Jan Sawka urodził się 10 grudnia 1946 r. w Zabrzu, zmarł 9 sierpnia 2012 r. w High Falls w stanie Nowy Jork.


Studiował najpierw architekturę na Politechnice Wrocławskiej, potem przeniósł się do wrocławskiej Wyższej Szkoły Sztuk Plastycznych. Razem z kolegami z pracowni Macieja Urbańca - Janem Jaromirem Aleksiunem, Jerzym Czerniawskim i Getem - przeszli do historii sztuki polskiej jako Wrocławska Czwórka. Po studiach mieszkał kilka lat w Warszawie. W 1976 r. wyjechał do Paryża, gdzie dostał stypendium Centrum Pompidou, co było skutkiem zdobycia przez Sawkę Oscara Malarstwa oraz Nagrody Specjalnej Prezydenta Francji na 7. Międzynarodowym Festiwalu Malarstwa Współczesnego w Cagnes-sur-Mer. Po roku przeniósł się do USA i osiadł w Nowym Jorku. Rysował tam dla "New York Timesa", "Boston Globe" i "Rolling Stone", jego autorski album "Book of Fiction" zdobył w 1986 r. tytuł "książki roku" przyznawany przez redakcję "The New York Timesa", projektował scenografię dla teatrów. Był laureatem licznych nagród artystycznych, m.in. złotych i srebrnych medali na Biennale Plakatu w Warszawie, Florencji i Lahti. Jego wydruki i plakaty można obejrzeć m.in. w Bibliotece Kongresu USA w Waszyngtonie, gdzie stanowią największą kolekcję prac artystycznych wykonanych na papierze.

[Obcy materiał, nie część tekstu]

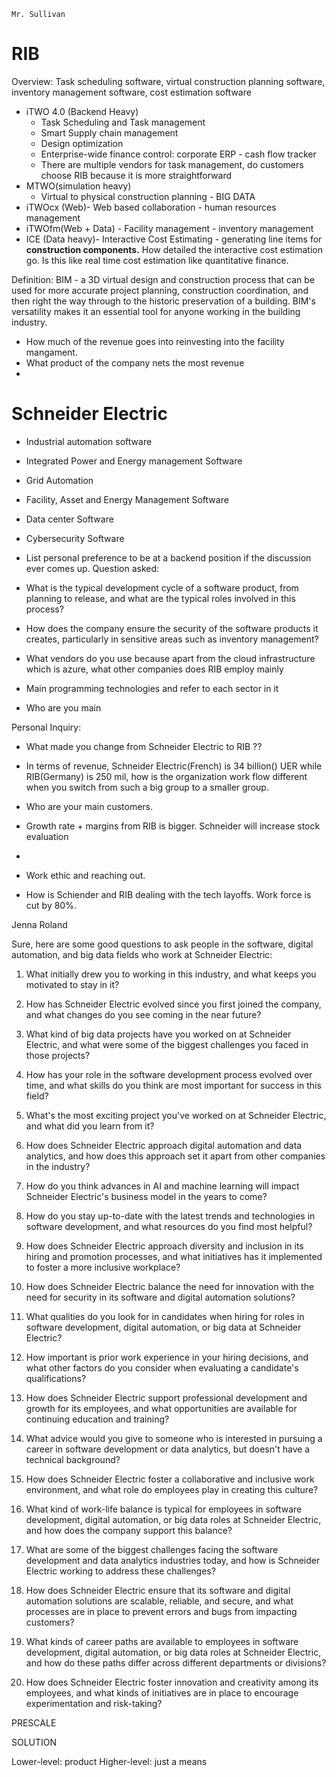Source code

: 	Mr. Sullivan 

# RIB
Overview: Task scheduling software, virtual construction planning software, inventory management software, cost estimation software

- iTWO 4.0 (Backend Heavy)
	- Task Scheduling and Task management
	-  Smart Supply chain management 
	- Design optimization 
	- Enterprise-wide finance control: corporate ERP - cash flow tracker
	- There are multiple vendors for task management, do customers choose RIB because it is more straightforward
- MTWO(simulation heavy)
	- Virtual to physical construction planning - BIG DATA
- iTWOcx (Web)- Web based collaboration - human resources management
- iTWOfm(Web + Data) - Facility management - inventory management 
- ICE  (Data heavy)- Interactive Cost Estimating - generating line items for **construction components.**  How detailed the interactive cost estimation go. Is this like real time cost estimation like quantitative finance.


Definition:
BIM -  a 3D virtual design and construction process that can be used for more accurate project planning, construction coordination, and then right the way through to the historic preservation of a building. BIM's versatility makes it an essential tool for anyone working in the building industry.




- How much of the revenue goes into reinvesting into the facility mangament.
- What product of the company nets the most revenue
- 




# Schneider Electric


- Industrial automation software
- Integrated Power and Energy management Software
- Grid Automation
- Facility, Asset and Energy Management Software
- Data center Software
- Cybersecurity Software



- List personal preference to be at a backend position if the discussion ever comes up.
Question asked:
- What is the typical development cycle of a software product, from planning to release, and what are the typical roles involved in this process?
- How does the company ensure the security of the software products it creates, particularly in sensitive areas such as inventory management?
- What vendors do you use because apart from the cloud infrastructure which is azure, what other companies does RIB employ mainly
- Main programming technologies and refer to each sector in it
- Who are you main 


Personal Inquiry:
- What made you change from Schneider Electric to RIB ??
- In terms of revenue, Schneider Electric(French) is 34 billion() UER while RIB(Germany) is 250 mil, how is the organization work flow different when you switch from such a big group to a smaller group.
- Who are your main customers.
- Growth rate + margins from RIB is bigger. Schneider will increase stock evaluation 
- 


- Work ethic and reaching out. 
- How is Schiender and RIB dealing with the tech layoffs. Work force is cut by 80%.




Jenna Roland




Sure, here are some good questions to ask people in the software, digital automation, and big data fields who work at Schneider Electric:

1.  What initially drew you to working in this industry, and what keeps you motivated to stay in it?
    
2.  How has Schneider Electric evolved since you first joined the company, and what changes do you see coming in the near future?
    
3.  What kind of big data projects have you worked on at Schneider Electric, and what were some of the biggest challenges you faced in those projects?
    
4.  How has your role in the software development process evolved over time, and what skills do you think are most important for success in this field?
    
5.  What's the most exciting project you've worked on at Schneider Electric, and what did you learn from it?
    
6.  How does Schneider Electric approach digital automation and data analytics, and how does this approach set it apart from other companies in the industry?
    
7.  How do you think advances in AI and machine learning will impact Schneider Electric's business model in the years to come?
    
8.  How do you stay up-to-date with the latest trends and technologies in software development, and what resources do you find most helpful?
    
9.  How does Schneider Electric approach diversity and inclusion in its hiring and promotion processes, and what initiatives has it implemented to foster a more inclusive workplace?
    
10.  How does Schneider Electric balance the need for innovation with the need for security in its software and digital automation solutions?



1.  What qualities do you look for in candidates when hiring for roles in software development, digital automation, or big data at Schneider Electric?
    
2.  How important is prior work experience in your hiring decisions, and what other factors do you consider when evaluating a candidate's qualifications?
    
3.  How does Schneider Electric support professional development and growth for its employees, and what opportunities are available for continuing education and training?
    
4.  What advice would you give to someone who is interested in pursuing a career in software development or data analytics, but doesn't have a technical background?
    
5.  How does Schneider Electric foster a collaborative and inclusive work environment, and what role do employees play in creating this culture?
    
6.  What kind of work-life balance is typical for employees in software development, digital automation, or big data roles at Schneider Electric, and how does the company support this balance?
    
7.  What are some of the biggest challenges facing the software development and data analytics industries today, and how is Schneider Electric working to address these challenges?
    
8.  How does Schneider Electric ensure that its software and digital automation solutions are scalable, reliable, and secure, and what processes are in place to prevent errors and bugs from impacting customers?
    
9.  What kinds of career paths are available to employees in software development, digital automation, or big data roles at Schneider Electric, and how do these paths differ across different departments or divisions?
    
10.  How does Schneider Electric foster innovation and creativity among its employees, and what kinds of initiatives are in place to encourage experimentation and risk-taking?




PRESCALE 

SOLUTION 


Lower-level: product
Higher-level: just a means 
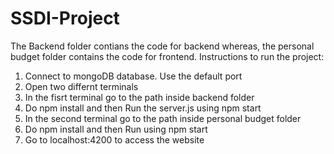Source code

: # SSDI-Project
The Backend folder contians the code for backend whereas, the personal budget folder contains the code for frontend.
Instructions to run the project:
1. Connect to mongoDB database. Use the default port
2. Open two differnt terminals
3. In the fisrt terminal go to the path inside backend folder
4. Do npm install and then Run the server.js using npm start 
5. In the second terminal go to the path inside personal budget folder
6. Do npm install and then Run using npm start
7. Go to localhost:4200 to access the website
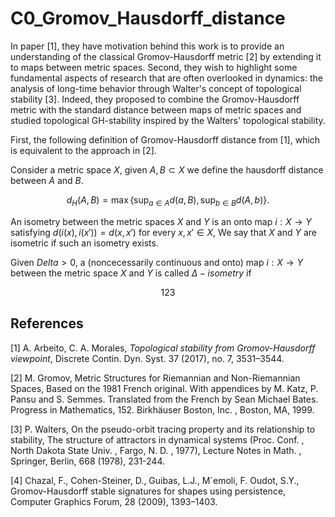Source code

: # C0_Gromov_Hausdorff_distance

In paper [1], they have motivation behind this work is to provide an understanding of the classical Gromov-Hausdorff metric [2] by extending it to maps between metric spaces. Second, they wish to highlight some fundamental aspects of research that are often overlooked in dynamics: the analysis of long-time behavior through Walter's concept of topological stability [3]. Indeed, they proposed to combine the Gromov-Hausdorff metric with the standard distance between maps of metric spaces and studied topological GH-stability inspired by the Walters' topological stability.

First, the following definition of Gromov-Hausdorff distance from [1], which is equivalent to the approach in [2].

Consider a metric space $X$, given $A,B \subset X$ we define the hausdorff distance between $A$ and $B$.

$$d_H(A,B) = \max \{ \sup_{a \in A} d(a,B), \sup_{b \in B} d(A,b)\}.$$

An isometry between the metric spaces $X$ and $Y$ is an onto map $i : X \to Y$ satisfying $d(i(x),i(x')) = d(x,x')$ for every $x, x' \in X$, We say that $X$ and $Y$ are isometric if such an isometry exists.

Given $Delta >0$, a (noncecessarily continuous and onto) map $i : X \to Y$ between the metric space $X$ and $Y$ is called $\Delta-isometry$ if

$$123$$




## References

[1] A. Arbeito, C. A. Morales, *Topological stability from Gromov-Hausdorff viewpoint*, Discrete Contin. Dyn. Syst. 37 (2017), no. 7, 3531–3544.

[2] M. Gromov, Metric Structures for Riemannian and Non-Riemannian Spaces, Based on the 1981 French original. With appendices by M. Katz, P. Pansu and S. Semmes. Translated from the French by Sean Michael Bates. Progress in Mathematics, 152. Birkhäuser Boston, Inc. , Boston, MA, 1999.

[3] P. Walters, On the pseudo-orbit tracing property and its relationship to stability, The structure of attractors in dynamical systems (Proc. Conf. , North Dakota State Univ. , Fargo, N. D. , 1977), Lecture Notes in Math. , Springer, Berlin, 668 (1978), 231-244.

[4] Chazal, F., Cohen-Steiner, D., Guibas, L.J., M´emoli, F. Oudot, S.Y., Gromov-Hausdorff stable signatures for shapes using persistence, Computer Graphics Forum, 28 (2009), 1393–1403.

Jednym z ostatnich projektów Sawki był Peace Monument (Pomnik Pokoju), który miał stanąć w Jerozolimie. Dzieło jest hołdem na rzecz dialogu między chrześcijaństwem, judaizmem i islamem. Chociaż projekt nie został zrealizowany, Sawka otrzymał za niego w 2011 r. nagrodę Amerykańskiego Instytutu Architektury.

Był autorem multimedialnej instalacji-spektaklu "The Voyage" (Podróż) dla Mickey Harta, perkusisty kultowego zespołu Grateful Dead, dla którego tworzył scenografię do koncertów na tournee z okazji 25-lecia zespołu w latach 1989-1990.

Z Jankiem Sawką spotkałem się i zaprzyjaźniłem w połowie 1981 r., w Nowym Jorku, właśnie wtedy przeprowadziłem z nim pierwszą rozmowę, która została opublikowana w Nowym Jorku. Był niezwykle towarzyskim facetem, o olbrzymiej wiedzy i kontaktach na całym świecie. Ciągle gdzieś nasze kontakty się przecinały, mieliśmy wielu wspólnych znajomych. Każda rozmowa dawała nowe możliwości.


—Kiedy i co było przyczyną twojego zafascynowania się Ameryką?

Początki sięgają wczesnej młodości – rodzice moi należeli do młodej inteligencji przedwojennej, która po wojnie znalazła się w dość dużej opozycji do reżimu. Praktycznie rzecz biorąc – Ameryka był u mnie w domu uważana za to, czym właściwie jest, czyli kraj wolności i wiodący na świecie. Moi rodzice zaczeli prenumerować pismo „Ameryka” od samego początku, czyli 1959 roku, ja dosłownie pożerałem każdy numer, co dziś pamiętam co było w środku, co na pierwszej stronie poszczególnych numerów.

Ale naturalnie nie żywiono mnie tylko tym propagandowym pismem, zapoznawałem się z literaturą amerykańską (W.Faulkner, E.Hemingway, J.Steinbeck), która ze względu na swoją szczodrość zrobiła na mnie największe wrażenie, potem oczywiście film, muzyka…

Dlatego też w Ameryce poczułem się jak w domu, od początku mogłem nawiązać kontakt z Amerykanami bez żadnych uprzedzeń czy przepaści kulturowej.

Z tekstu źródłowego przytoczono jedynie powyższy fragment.